Parallel implementation of handwritten digit recognition system using self-organizing map
WANG Yi-mu1, PAN Yun1, LONG Yan-chen1, YAN Xiao-lang1, HUAN Ruo-hong2
1. Institute of VLSI Design, Zhejiang University, Hangzhou 310027, China; 2. College of Computer Science and
Technology, Zhejiang University of Technology, Hangzhou 310023, China
A simplified self-organizing map (SOM) algorithm and its parallel hardware architecture were proposed in order to handle the complex problem of hardware implementation of SOM. The weight update function of the conventional SOM contains multiplication, square and exponential operations, which makes parallel realization difficult. Traditional simplified SOM methods have low accuracy on classification, especially when encountering complex applications such as handwritten digit recognition. The proposed SOM algorithm has reduced all complex computations without sacrificing accuracy, and full parallel hardware implementation is possible. The proposed hardware system can proceed at 50 MHz and achieve a performance of 400 MCUPS, which means that learning a single input pattern will take only 200 ns of time.

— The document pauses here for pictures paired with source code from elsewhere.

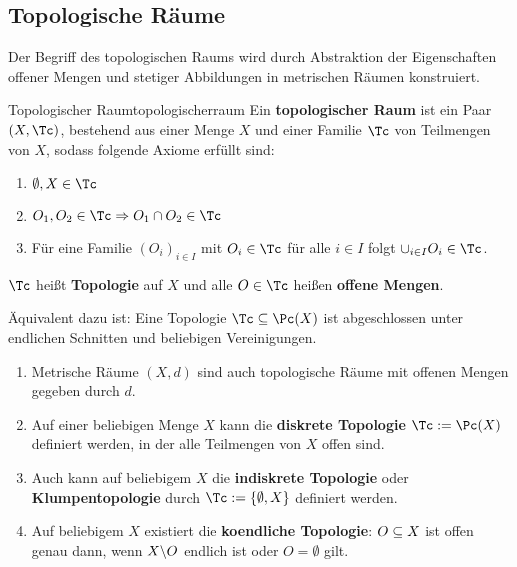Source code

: \subsection{Topologische Räume}
\label{subsec:topologischeraeume}
Der Begriff des topologischen Raums wird durch Abstraktion der Eigenschaften offener Mengen und stetiger Abbildungen in metrischen Räumen konstruiert.
\begin{definition}{Topologischer Raum}{topologischerraum}
Ein \textbf{topologischer Raum} ist ein Paar $(X, \Tc)$, bestehend aus einer Menge $X$ und einer Familie $\Tc$ von Teilmengen von $X$, sodass folgende Axiome erfüllt sind:
\begin{enumerate}[({O}1)]
\item $\emptyset, X \in \Tc$
\item $O_1, O_2 \in \Tc \implies O_1 \cap O_2 \in \Tc$
\item Für eine Familie $(O_i)_{i \in I}$ mit $O_i \in \Tc$ für alle $i \in I$ folgt $\cup_{i \in I} O_i \in \Tc$.
\end{enumerate}
$\Tc$ heißt \textbf{Topologie} auf $X$ und alle $O \in \Tc$ heißen \textbf{offene Mengen}.
\end{definition}
\begin{bemerkung}
Äquivalent dazu ist: Eine Topologie $\Tc \sub \Pc(X)$ ist abgeschlossen unter endlichen Schnitten und beliebigen Vereinigungen. 
\end{bemerkung}
\begin{beispiele}
\begin{enumerate}
\item Metrische Räume $(X,d)$ sind auch topologische Räume mit offenen Mengen gegeben durch $d$.
\item Auf einer beliebigen Menge $X$ kann die \textbf{diskrete Topologie} $\Tc := \Pc(X)$ definiert werden, in der alle Teilmengen von $X$ offen sind.
\item Auch kann auf beliebigem $X$ die \textbf{indiskrete Topologie} oder \textbf{Klumpentopologie} durch $\Tc := \{\emptyset, X\}$ definiert werden.
\item Auf beliebigem $X$ existiert die \textbf{koendliche Topologie}: $O\subseteq X$ ist offen genau dann, wenn $X \backslash O$ endlich ist oder $O = \emptyset$ gilt.
\end{enumerate}
\end{beispiele}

When applying the handwritten digit recognition on the MNIST database, the proposed system can recognize over 81% of the patterns correctly, which is almost the same accuracy as the conventional SOM, but is much better than other simplified SOM methods.
WANG Yi-mu, PAN Yun, LONG Yan-chen, YAN Xiao-lang, HUAN Ruo-hong. Parallel implementation of handwritten digit recognition system using self-organizing map. JOURNAL OF ZHEJIANG UNIVERSITY (ENGINEERING SCIENCE), 2014, 48(4): 742-747.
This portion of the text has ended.